From today, the benchmark one-year deposit rate will be lowered by 0.25 percentage points to 3 percent, the People's Bank of China said in a statement.

Banks have been allowed to raise deposit rates by as much as 10 percent above the benchmark after China cut interest rates in June for the first time since 2008.

The one-year lending rate will fall by 0.31 percentage points to 6 percent, and banks are allowed to offer a 30 percent discount, compared to the previous 20 percent.

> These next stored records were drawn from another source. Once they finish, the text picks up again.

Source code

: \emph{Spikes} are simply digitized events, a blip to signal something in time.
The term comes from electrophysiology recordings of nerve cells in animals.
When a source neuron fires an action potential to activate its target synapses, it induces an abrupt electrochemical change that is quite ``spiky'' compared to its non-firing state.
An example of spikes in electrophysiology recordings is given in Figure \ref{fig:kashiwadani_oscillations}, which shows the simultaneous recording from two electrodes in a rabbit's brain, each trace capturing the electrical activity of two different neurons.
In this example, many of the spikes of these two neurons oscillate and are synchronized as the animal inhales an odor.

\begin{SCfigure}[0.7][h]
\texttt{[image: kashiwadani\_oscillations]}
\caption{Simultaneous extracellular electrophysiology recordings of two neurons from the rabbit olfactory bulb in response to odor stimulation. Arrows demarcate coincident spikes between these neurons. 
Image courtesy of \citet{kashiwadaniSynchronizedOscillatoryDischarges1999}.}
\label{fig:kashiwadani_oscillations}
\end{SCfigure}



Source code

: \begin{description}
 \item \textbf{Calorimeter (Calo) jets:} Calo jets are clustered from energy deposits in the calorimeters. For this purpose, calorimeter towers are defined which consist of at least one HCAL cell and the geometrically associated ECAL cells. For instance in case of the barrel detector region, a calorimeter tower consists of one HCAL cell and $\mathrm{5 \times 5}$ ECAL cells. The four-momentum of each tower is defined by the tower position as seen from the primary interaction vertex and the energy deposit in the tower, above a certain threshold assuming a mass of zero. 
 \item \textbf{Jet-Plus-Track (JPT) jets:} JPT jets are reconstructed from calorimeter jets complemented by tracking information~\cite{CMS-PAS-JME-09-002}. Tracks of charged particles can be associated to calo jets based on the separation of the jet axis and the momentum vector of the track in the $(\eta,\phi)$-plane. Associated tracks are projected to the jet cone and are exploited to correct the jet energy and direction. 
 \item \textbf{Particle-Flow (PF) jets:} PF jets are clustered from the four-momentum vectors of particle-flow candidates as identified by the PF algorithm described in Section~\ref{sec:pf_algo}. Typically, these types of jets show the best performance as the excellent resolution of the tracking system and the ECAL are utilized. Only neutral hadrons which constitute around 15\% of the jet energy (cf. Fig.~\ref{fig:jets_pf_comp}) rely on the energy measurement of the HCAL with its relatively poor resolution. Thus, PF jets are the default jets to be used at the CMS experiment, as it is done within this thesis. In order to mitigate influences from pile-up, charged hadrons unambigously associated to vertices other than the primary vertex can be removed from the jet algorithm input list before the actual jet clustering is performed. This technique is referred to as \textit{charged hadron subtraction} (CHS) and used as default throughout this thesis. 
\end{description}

The cuts come after data showed China's manufacturing industry in June was expanding at its slowest pace in seven months. They also come just days ahead of the release of other major economic data for June and China's gross domestic product growth in the second quarter, arousing concerns of an economic downturn more severe than expected.

Lower than expected

"Cutting interest rates twice in a month indicates that the growth of GDP in the second quarter may be lower than authorities' expectations," said Lu Zhengwei, chief economist at China Industrial Bank. "We expect the growth to be 7.6 percent year-on-year."

He said it would take time for the policy to take effect, and China should further ease capital regulations that limit banks' abilities to offer loans.

Since March, China has rolled out a series of stimulus measures, including lowering the reserve requirement for banks and lifting investment on manufacturing industries, after the country's growth slowed to a nearly three-year low of 8.1 percent in the first quarter.

"The rate cuts came a little bit earlier than what the market expected," Li Huiyong, chief macroeconomic analyst for Shenyin and Wanguo Securities, told Xinhua news agency. "I think a declining inflation level gives more room for lowering the interest rates and it reflects that economic growth is not looking that good in the second quarter."

Efforts elsewhere

Yesterday's cut also came amidst efforts elsewhere to boost the global economy.

The Bank of England raised its asset-purchase target by 50 billion pounds (US$78 billion) to 375 billion pounds, and the European Central Bank cut its benchmark interest rates by 0.25 percentage points.

China's central bank called on banks to control mortgage lending. That suggested authorities worry about a resurgence in real estate speculation.

The central bank said the maximum interest rate discount on individual mortgage loans would be unchanged at 30 percent, and financial institutions should continue to apply "differentiated credit policies" to tame property speculation.

"The goal of the continuous interest rate cuts was to maintain economic growth, but the authorities may find it difficult to monitor capital flow when liquidity improved," said Yang Hongxu, an analyst with E-House China Research and Development Institute.

"Some of the funds will definitely be flowing into the property market as the property market already shows signs of recovery."

Yang said that it could be difficult to tame housing prices if there were no new measures taken to hedge the effects.